The first remains of this animal were discovered in the lias of Lyme Regis, about the year 1823, and formed the subject of the paper by the Rev. Mr. Conybeare (now Dean of Llandaff), and Mr. (now Sir Henry) De la Beche, in which the genus was established and named Plesiosaurus (from the Greek words, plesios and sauros, signifying “near” or “allied to,” and “lizard”), because the authors saw that it was more nearly allied to the lizard than was the Ichthyosaurus from the same formation.
The entire and undisturbed skeletons of several individuals, of different species, have since been discovered, fully confirming the sagacious restorations by the original discoverers of the Plesiosaurus. Of these species three have been selected as the subjects of Mr. Waterhouse Hawkins’s reconstructions and representations of the living form of the strange reptiles.
No. 15.—Plesiosaurus macrocephalus.
The first of these has been called, from the relatively larger size of the head, the Plesiosaurus macrocephalus (No. 15), (Gr. macros, long, cephale, head). The entire length of the animal, as indicated by the largest remains, and as given in the restoration, is eighteen feet, the length of the head being two feet, that of the neck six feet; the greatest girth of the body yields seven feet.

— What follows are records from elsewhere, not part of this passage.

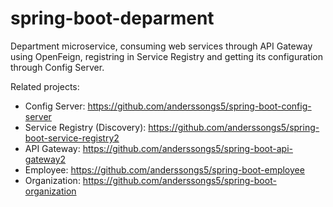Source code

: # spring-boot-deparment

Department microservice, consuming web services through API Gateway using OpenFeign, registring in Service Registry and getting its configuration through Config Server.

Related projects:

* Config Server: https://github.com/anderssongs5/spring-boot-config-server
* Service Registry (Discovery): https://github.com/anderssongs5/spring-boot-service-registry2
* API Gateway: https://github.com/anderssongs5/spring-boot-api-gateway2
* Employee: https://github.com/anderssongs5/spring-boot-employee
* Organization: https://github.com/anderssongs5/spring-boot-organization
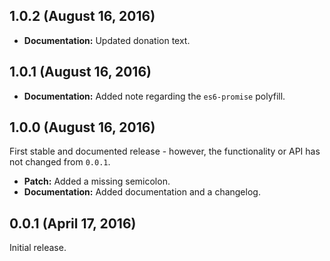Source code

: ## 1.0.2 (August 16, 2016)

* __Documentation:__ Updated donation text.

## 1.0.1 (August 16, 2016)

* __Documentation:__ Added note regarding the `es6-promise` polyfill.

## 1.0.0 (August 16, 2016)

First stable and documented release - however, the functionality or API has not changed from `0.0.1`.

* __Patch:__ Added a missing semicolon.
* __Documentation:__ Added documentation and a changelog.

## 0.0.1 (April 17, 2016)

Initial release.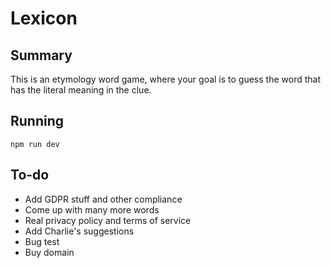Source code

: # Lexicon

## Summary

This is an etymology word game, where your goal is to guess the word that has the literal meaning in the clue.

## Running

`npm run dev`

## To-do

* Add GDPR stuff and other compliance
* Come up with many more words
* Real privacy policy and terms of service
* Add Charlie's suggestions
* Bug test
* Buy domain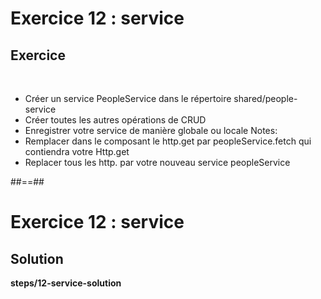 <!-- .slide: class="exercice" -->
# Exercice 12 : service
## Exercice

<br>

- Créer un service PeopleService dans le répertoire shared/people-service
- Créer toutes les autres opérations de CRUD
- Enregistrer votre service de manière globale ou locale
Notes:
- Remplacer dans le composant le http.get par peopleService.fetch qui contiendra votre Http.get
- Replacer tous les http. par votre nouveau service peopleService

##==##
<!-- .slide: class="exercice full-center" -->
# Exercice 12 : service
## Solution
<b>steps/12-service-solution</b>
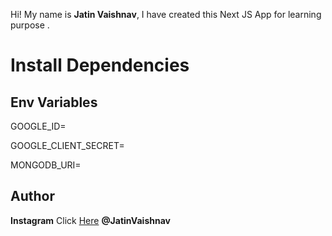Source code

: Hi! My name is **Jatin Vaishnav**, I have created this Next JS App for learning purpose .

# Install Dependencies

## Env Variables
GOOGLE_ID=

GOOGLE_CLIENT_SECRET=

MONGODB_URI= 


## Author

**Instagram** Click [Here](http://instagram.com/jatin_vaishnav__2003) **@JatinVaishnav**
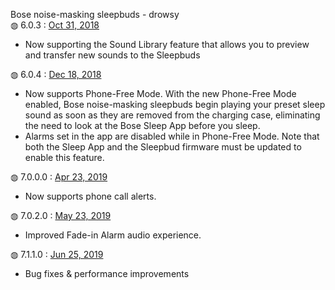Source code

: Bose noise-masking sleepbuds - drowsy</br>
&#9677; 6.0.3 : <a href="https://community.bose.com/t5/Headphones-Archive/Bose-Sleep-App-1-6-0-and-Sleepbuds-firmware-6-0-3-release/td-p/153820">Oct 31, 2018</a>
<ul>
  <li>Now supporting the Sound Library feature that allows you to preview and transfer new sounds to the Sleepbuds</li>
</ul>
&#9677; 6.0.4 : <a href="https://community.bose.com/t5/Wellness-Archive/Update-02-13-Bose-Sleep-App-1-7-2-release/m-p/166673">Dec 18, 2018</a>
<ul>
  <li>Now supports Phone-Free Mode. With the new Phone-Free Mode enabled, Bose noise-masking sleepbuds begin playing your preset sleep sound as soon as they are removed from the charging case, eliminating the need to look at the Bose Sleep App before you sleep.</li>
  <li>Alarms set in the app are disabled while in Phone-Free Mode. Note that both the Sleep App and the Sleepbud firmware must be updated to enable this feature.</li>
</ul>
&#9677; 7.0.0.0 : <a href="https://community.bose.com/t5/Sleepbuds/Bose-Sleep-App-2-1-0-and-Sleepbud-Firmware-7-0-0-0/td-p/201526">Apr 23, 2019</a>
<ul>
  <li>Now supports phone call alerts.</li>
</ul>
&#9677; 7.0.2.0 : <a href="https://community.bose.com/t5/Sleepbuds/Bose-Sleep-App-2-2-0-and-Sleepbud-Firmware-7-0-2-0-update-May-23/m-p/207506">May 23, 2019</a>
<ul>
  <li>Improved Fade-in Alarm audio experience.</li>
</ul>
&#9677; 7.1.1.0 : <a href="https://community.bose.com/t5/Sleepbuds/Bose-Sleep-App-2-2-1-and-Sleepbud-Firmware-7-1-1-0-Update-June/m-p/216540">Jun 25, 2019</a>
<ul>
  <li>Bug fixes & performance improvements</li>
</ul>
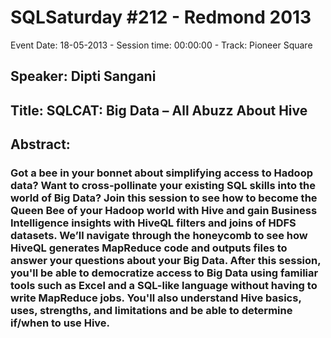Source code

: # SQLSaturday #212 - Redmond 2013
Event Date: 18-05-2013 - Session time: 00:00:00 - Track: Pioneer Square
## Speaker: Dipti Sangani
## Title: SQLCAT: Big Data – All Abuzz About Hive
## Abstract:
### Got a bee in your bonnet about simplifying access to Hadoop data? Want to cross-pollinate your existing SQL skills into the world of Big Data? Join this session to see how to become the Queen Bee of your Hadoop world with Hive and gain Business Intelligence insights with HiveQL filters and joins of HDFS datasets. We’ll navigate through the honeycomb to see how HiveQL generates MapReduce code and outputs files to answer your questions about your Big Data. After this session, you'll be able to democratize access to Big Data using familiar tools such as Excel and a SQL-like language without having to write MapReduce jobs. You'll also understand Hive basics, uses, strengths, and limitations and be able to determine if/when to use Hive.
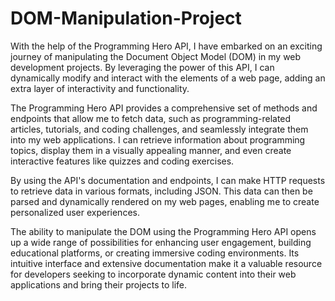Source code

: # DOM-Manipulation-Project
With the help of the Programming Hero API, I have embarked on an exciting journey of manipulating the Document Object Model (DOM) in my web development projects. By leveraging the power of this API, I can dynamically modify and interact with the elements of a web page, adding an extra layer of interactivity and functionality.

The Programming Hero API provides a comprehensive set of methods and endpoints that allow me to fetch data, such as programming-related articles, tutorials, and coding challenges, and seamlessly integrate them into my web applications. I can retrieve information about programming topics, display them in a visually appealing manner, and even create interactive features like quizzes and coding exercises.

By using the API's documentation and endpoints, I can make HTTP requests to retrieve data in various formats, including JSON. This data can then be parsed and dynamically rendered on my web pages, enabling me to create personalized user experiences.

The ability to manipulate the DOM using the Programming Hero API opens up a wide range of possibilities for enhancing user engagement, building educational platforms, or creating immersive coding environments. Its intuitive interface and extensive documentation make it a valuable resource for developers seeking to incorporate dynamic content into their web applications and bring their projects to life.
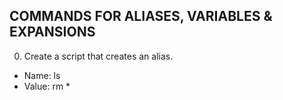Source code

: ## COMMANDS FOR ALIASES, VARIABLES & EXPANSIONS
0. Create a script that creates an alias.
 - Name: ls
 - Value: rm *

No. 15. Plesiosaurus macrocephalus.
Although Baron Cuvier and Dr. Buckland both rightly allude to the resemblance of the fins or paddles of the Plesiosaur to those of the whale, yet this most remarkable difference must be borne in mind, that, whereas the whale tribe have never more than one pair of fins, the Plesiosaurs have always two pairs, answering to the fore and hind limbs of land quadrupeds; and the fore-pair of fins, corresponding to those in the whale, differed by being more firmly articulated, through the medium of collar-bones (clavicles), and of two other very broad and strong bones (called coracoids), to the trunk (thorax), whereby they were the better enabled to move the animal upon dry land.
Remains of the Plesiosaurus macrocephalus have been discovered in the lias of Lyme Regis, in Dorsetshire, and of Weston, in Somersetshire.